Australian politician (1882–1967)

Francis Armand Bland, CMG (24 August 18829 April 1967) was an Australian public servant, academic and politician. He was a pioneer of the field of public administration in Australia, serving as the founding chair in public administration at the University of Sydney (1935–1947). He was a member of the House of Representatives from 1951 to 1961, representing the Liberal Party.

==Early life==
Bland was born on 24 August 1882 in Macdonaldtown, New South Wales. He was the first of six children born to Eva Emily (née Strehz) and Charles Edward Bland. His father was employed as a railway shunter at the time of his birth, but later farmed at Pambula.

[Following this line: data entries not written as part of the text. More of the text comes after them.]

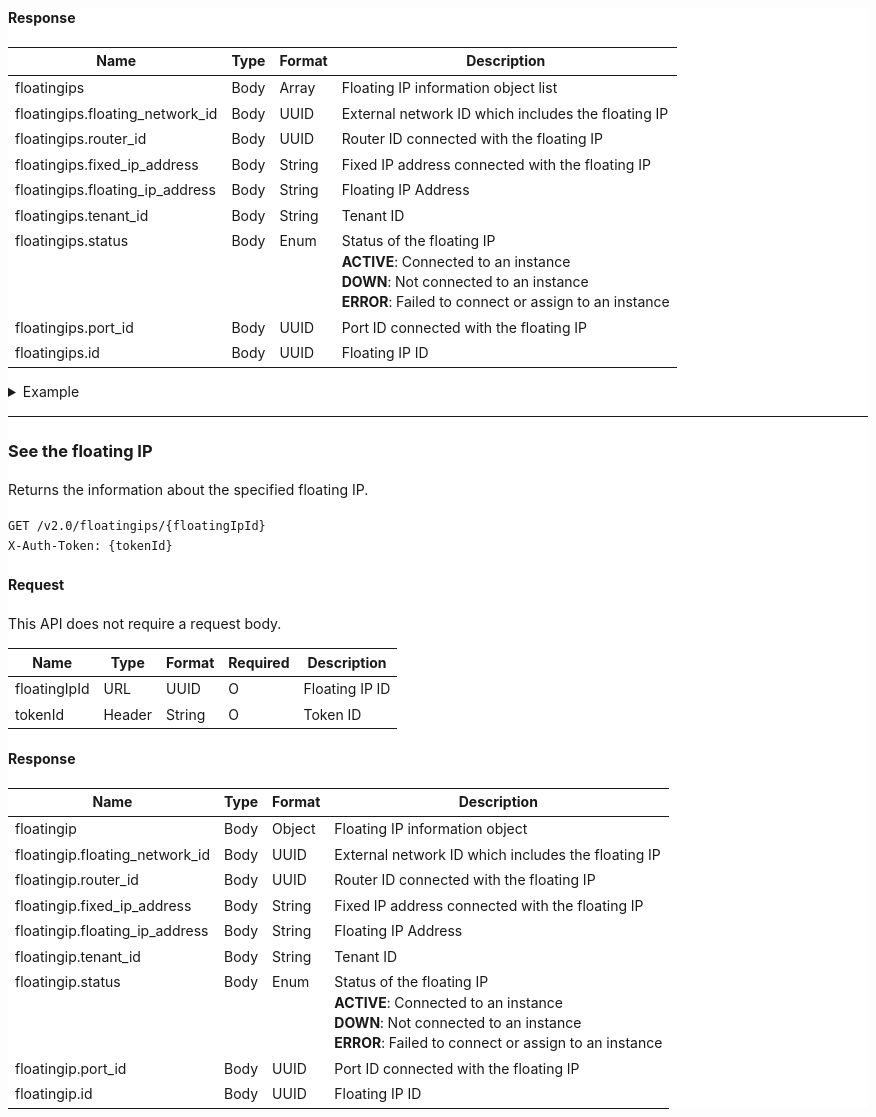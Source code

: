 #### Response

| Name | Type | Format | Description |
|---|---|---|---|
| floatingips | Body | Array | Floating IP information object list |
| floatingips.floating_network_id | Body | UUID | External network ID which includes the floating IP |
| floatingips.router_id | Body | UUID | Router ID connected with the floating IP |
| floatingips.fixed_ip_address | Body | String | Fixed IP address connected with the floating IP |
| floatingips.floating_ip_address | Body | String | Floating IP Address|
| floatingips.tenant_id | Body | String | Tenant ID |
| floatingips.status | Body | Enum | Status of the floating IP<br>**ACTIVE**: Connected to an instance<br>**DOWN**: Not connected to an instance<br>**ERROR**: Failed to connect or assign to an instance |
| floatingips.port_id | Body | UUID | Port ID connected with the floating IP |
| floatingips.id | Body | UUID | Floating IP ID |

<details><summary>Example</summary></details>

---

### See the floating IP
Returns the information about the specified floating IP.
```
GET /v2.0/floatingips/{floatingIpId}
X-Auth-Token: {tokenId}
```

#### Request
This API does not require a request body.

| Name | Type | Format | Required | Description |
|---|---|---|---|---|
| floatingIpId | URL | UUID | O | Floating IP ID |
| tokenId | Header | String | O | Token ID |

#### Response

| Name | Type | Format | Description |
|---|---|---|---|
| floatingip | Body | Object | Floating IP information object |
| floatingip.floating_network_id | Body | UUID | External network ID which includes the floating IP |
| floatingip.router_id | Body | UUID | Router ID connected with the floating IP |
| floatingip.fixed_ip_address | Body | String | Fixed IP address connected with the floating IP |
| floatingip.floating_ip_address | Body | String | Floating IP Address |
| floatingip.tenant_id | Body | String | Tenant ID |
| floatingip.status | Body | Enum | Status of the floating IP<br>**ACTIVE**: Connected to an instance<br>**DOWN**: Not connected to an instance<br>**ERROR**: Failed to connect or assign to an instance |
| floatingip.port_id | Body | UUID | Port ID connected with the floating IP |
| floatingip.id | Body | UUID | Floating IP ID |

Bland attended public schools at Greigs Flat, Peakhurst and Kogarah. He began working as a clerk in 1897 with Bosch, Barthel & Co., then in 1901 joined the New South Wales public service as a taxation clerk in the Treasury Department.

==Academic career==
Bland attended the University of Sydney as a mature-age student, graduating Bachelor of Arts (1909), Bachelor of Laws (1912) and Master of Arts (1914). He then worked as a tutor before moving to England in 1916 to study at the London School of Economics under Graham Wallas.

In 1918, Bland was appointed assistant director of tutorial classes under G. V. Portus, also giving classes with the Workers' Educational Association. He was appointed as a lecturer in public administration at the University of Sydney in 1930 and wrote a number of textbooks in the absence of existing materials in Australian government. In the same year he introduced a three-year diploma course for public servants covering "economics, public administration, modern political institutions and prescribed arts subjects".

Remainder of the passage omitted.